The Killing Fields

Under the Kh’mer Rouge, the route to the killing fields was via an interrogation centre. The most infamous was Phnom Penh’s S-21 Prison and the Choeung Ek extermination centre. A visit provides a stark picture of Cambodia’s recent past, but it’s a profoundly harrowing experience and likely to distress anyone of a sensitive disposition.

The Kh’mer Rouge Genocide Museum
Tuol Svay Pray High School, named after a Royal ancestor of King Sihanouk, sits on a dusty road on the outskirts of Phnom Penh, Cambodia. Inside the gates, it looks like any high school: five buildings face a grass courtyard with pull-up bars and bowling greens.

In 1976, the Khmer Rouge took it over, renamed the school Security Prison 21 (S-21) and turned it into a torture, interrogation and execution centre. The buildings were enclosed by corrugated iron sheets covered in electrified barbed wire, and the classrooms converted into tiny prison cells for individual prisoners and larger mass cells. All the windows were secured with iron bars and covered with tangled barbed wire to prevent escape. More cells were built to hold female prisoners, and houses around the school buildings were converted into rooms for administration, interrogation and torture.

About 1,720 workers controlled the prison. Most of the personnel were boys and girls from a peasant background ranging from ten to nineteen years of age who were trained to work as guards and interrogators. The prisoners included Vietnamese, Laotians, Thai, Indians, Pakistanis, British, and Americans, but the majority were Cambodians. Civilian prisoners were workers, farmers, engineers, technicians, intellectuals, professors, students, politicians, and so on. Whole families were brought there to be interrogated, tortured to obtain a ‘confession’, and sent to Choeung Ek extermination centre. The average period of imprisonment was from two to four months

Of the 14,000 people known to have entered S-21, only seven survived. Not only did the Khmer Rouge transcribe the prisoners' interrogations; they also carefully photographed the vast majority of inmates. Each of almost 6,000 portraits that have been recovered tells a story: shock, resignation, confusion, defiance and horror. Although the most gruesome images to come out of Cambodia were those of the mass graves, the most haunting were the portraits taken by the Khmer Rouge at S-21.

Today, S-21 Prison is known as the Tuol Sleng Museum of Genocide: the name means ‘poison hill’, an apt description. The ground-floor classrooms in one building have been left as they were in 1977. The interrogation rooms are furnished with only a school desk and chair facing a steel bed frame with shackles at each end. On the far wall are photographs of the sights that confronted the two Vietnamese photographers who discovered S-21 in January 1979: bloated, decomposing bodies chained to bed frames with pools of wet blood underneath.
In another building, the walls are covered with thousands of S-21 portraits. At first glance, the photograph of a shirtless young man appears typical of the prison photos. Closer inspection reveals that the number tag on his chest has been safety-pinned to his pectoral muscle. With a bruised face and a pad-locked chain around his neck, a boy stands with his arms at his sides and looks straight into the camera. A mother with her baby in her arms stares into the camera with a look of indignant resignation. The photographs and ‘confessions’ were collected in order to prove to the Khmer Rouge leaders that their orders had been carried out.

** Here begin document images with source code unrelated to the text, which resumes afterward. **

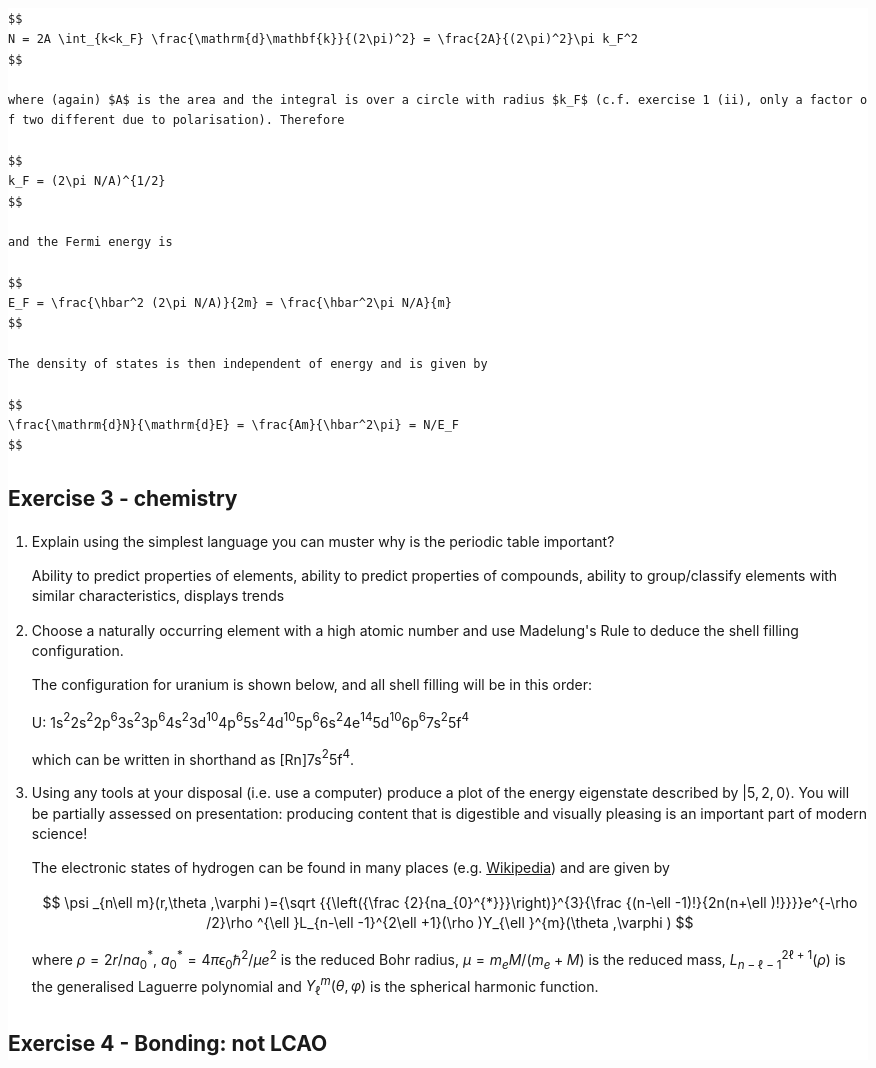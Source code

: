     $$
    N = 2A \int_{k<k_F} \frac{\mathrm{d}\mathbf{k}}{(2\pi)^2} = \frac{2A}{(2\pi)^2}\pi k_F^2
    $$

    where (again) $A$ is the area and the integral is over a circle with radius $k_F$ (c.f. exercise 1 (ii), only a factor of two different due to polarisation). Therefore

    $$
    k_F = (2\pi N/A)^{1/2}
    $$

    and the Fermi energy is

    $$
    E_F = \frac{\hbar^2 (2\pi N/A)}{2m} = \frac{\hbar^2\pi N/A}{m}
    $$

    The density of states is then independent of energy and is given by

    $$
    \frac{\mathrm{d}N}{\mathrm{d}E} = \frac{Am}{\hbar^2\pi} = N/E_F
    $$

## Exercise 3 - chemistry

1. Explain using the simplest language you can muster why is the periodic table important?

    Ability to predict properties of elements, ability to predict properties of compounds, ability to group/classify elements with similar characteristics, displays trends

2. Choose a naturally occurring element with a high atomic number and use Madelung's Rule to deduce the shell filling configuration.

    The configuration for uranium is shown below, and all shell filling will be in this order:

    U: 1s$^2$2s$^2$2p$^6$3s$^2$3p$^6$4s$^2$3d$^{10}$4p$^6$5s$^2$4d$^{10}$5p$^6$6s$^2$4e$^{14}$5d$^{10}$6p$^6$7s$^2$5f$^4$

    which can be written in shorthand as [Rn]7s$^2$5f$^4$.

3. Using any tools at your disposal (i.e. use a computer) produce a plot of the energy eigenstate described by $|5, 2, 0 \rangle$. You will be partially assessed on presentation: producing content that is digestible and visually pleasing is an important part of modern science!

    The electronic states of hydrogen can be found in many places (e.g. [Wikipedia](https://en.wikipedia.org/wiki/Hydrogen_atom)) and are given by

    $$
    \psi _{n\ell m}(r,\theta ,\varphi )={\sqrt {{\left({\frac {2}{na_{0}^{*}}}\right)}^{3}{\frac {(n-\ell -1)!}{2n(n+\ell )!}}}}e^{-\rho /2}\rho ^{\ell }L_{n-\ell -1}^{2\ell +1}(\rho )Y_{\ell }^{m}(\theta ,\varphi )
    $$

    where $\rho = 2r/n a_0^*$, $a_0^*=4\pi\epsilon_0\hbar^2/\mu e^2$ is the reduced Bohr radius, $\mu = m_e M/(m_e + M)$ is the reduced mass, $L_{n-\ell -1}^{2\ell +1}(\rho )$ is the generalised Laguerre polynomial and $Y_{\ell }^{m}(\theta ,\varphi )$ is the spherical harmonic function.

## Exercise 4 - Bonding: not LCAO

Visiting the Tuol Sleng Museum of Genocide is a profoundly disturbing experience: the prosaic torture tools such as hammers, pincers, and electric cable, the deathly stillness of the place and mental pictures of children executing helpless adults combine to conjure up an image of hell.

The Killing Fields
Fifteen kilometres from the centre of Phnom Penh is the Choeung Ek extermination centre, the final destination of some 15,000 adults and children who had been imprisoned and interrogated at S-21 Prison. Well over a hundred burial pits lie in what was once an orchard. About eighty were exhumed – the total number of bodies was around 9,000. Most had been battered or hacked to death with iron bars, pickaxes, machetes and many other makeshift murder weapons. Guns were seldom used – ammunition was valuable. It is said that small children and babies were swung against trees to smash their heads before throwing their bodies into the pits.

It’s a bleak place. Shallow depressions indicate the graves where bodies were disinterred, some labelled with brief notices listing the body count. Bone fragments are scattered around, and a large monument contains the skulls of about 8,000 victims.

Choeung Ek is one thousands of similar mass graves located all over Cambodia – the horror is that it was by no means the largest!